### Work task
Your job is to return every line of the listing holding the string "with".

Start of Material shown

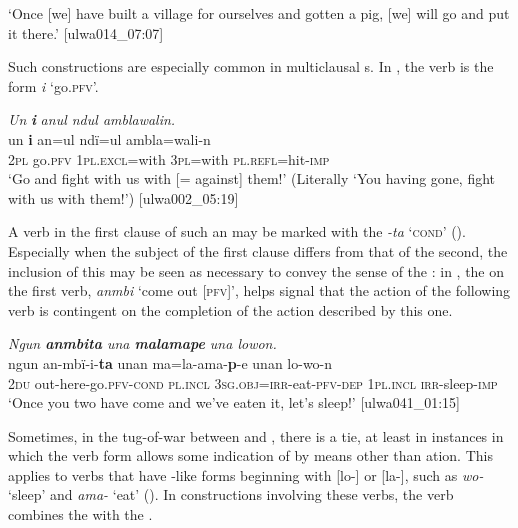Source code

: \glt `Once [we] have built a village for ourselves and gotten a pig, [we] will go and put it there.’ [ulwa014\_07:07]
\z

Such   constructions are especially common in multiclausal s. In , the  verb is the  form \textit{i} ‘go.\textsc{pfv’.}

\ea%
    \label{ex:verbs:57}
          \textit{Un} \textbf{\textit{i}} \textit{anul ndul amblawalin.}\\
\gll un  \textbf{i}    an=ul        ndï=ul    ambla=wali-n\\
    2\textsc{pl}  go.\textsc{pfv}  1\textsc{pl.excl}=with  3\textsc{pl}=with  \textsc{pl.refl}=hit-\textsc{imp}\\
\glt `Go and fight with us with [= against] them!’ (Literally ‘You having gone, fight with us with them!’) [ulwa002\_05:19]
\z

A verb in the first clause of such an  may be marked with the   \textit{-ta} ‘\textsc{cond}’ (). Especially when the subject of the first clause differs from that of the second, the inclusion of this  may be seen as necessary to convey the   sense of the : in , the   on the first verb, \textit{anmbi} ‘come out [\textsc{pfv]}’, helps signal that the action of the following verb is contingent on the completion of the action described by this one.

\ea%
    \label{ex:verbs:58}


          \textit{Ngun \textbf{anmbita} una \textbf{malamape} una lowon.}\\
    \gll ngun  an-mbï-i-\textbf{ta}        unan    ma=la{}-ama-\textbf{p}{}-e      unan    lo-wo-n\\
    2\textsc{du}  out-here-go.\textsc{pfv-cond}  \textsc{pl.incl}    3\textsc{sg.obj}=\textsc{irr}{}-eat-\textsc{pfv-dep}  1\textsc{pl.incl}  \textsc{irr}{}-sleep-\textsc{imp}\\


\glt `Once you two have come and we’ve eaten it, let’s sleep!’ [ulwa041\_01:15]
\z

Sometimes, in the tug-of-war between   and  , there is a  tie, at least in instances in which the verb form allows some indication of   by means other than ation. This applies to verbs that have -like  forms beginning with [lo-] or [la-], such as \textit{wo-} ‘sleep’ and \textit{ama-} ‘eat’ (). In   constructions involving these verbs, the verb combines the   with the  .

End of Material shown

### Response for this exercise
    2\textsc{pl}  go.\textsc{pfv}  1\textsc{pl.excl}=with  3\textsc{pl}=with  \textsc{pl.refl}=hit-\textsc{imp}\\
\glt `Go and fight with us with [= against] them!’ (Literally ‘You having gone, fight with us with them!’) [ulwa002\_05:19]
A verb in the first clause of such an  may be marked with the   \textit{-ta} ‘\textsc{cond}’ (). Especially when the subject of the first clause differs from that of the second, the inclusion of this  may be seen as necessary to convey the   sense of the : in , the   on the first verb, \textit{anmbi} ‘come out [\textsc{pfv]}’, helps signal that the action of the following verb is contingent on the completion of the action described by this one.
Sometimes, in the tug-of-war between   and  , there is a  tie, at least in instances in which the verb form allows some indication of   by means other than ation. This applies to verbs that have -like  forms beginning with [lo-] or [la-], such as \textit{wo-} ‘sleep’ and \textit{ama-} ‘eat’ (). In   constructions involving these verbs, the verb combines the   with the  .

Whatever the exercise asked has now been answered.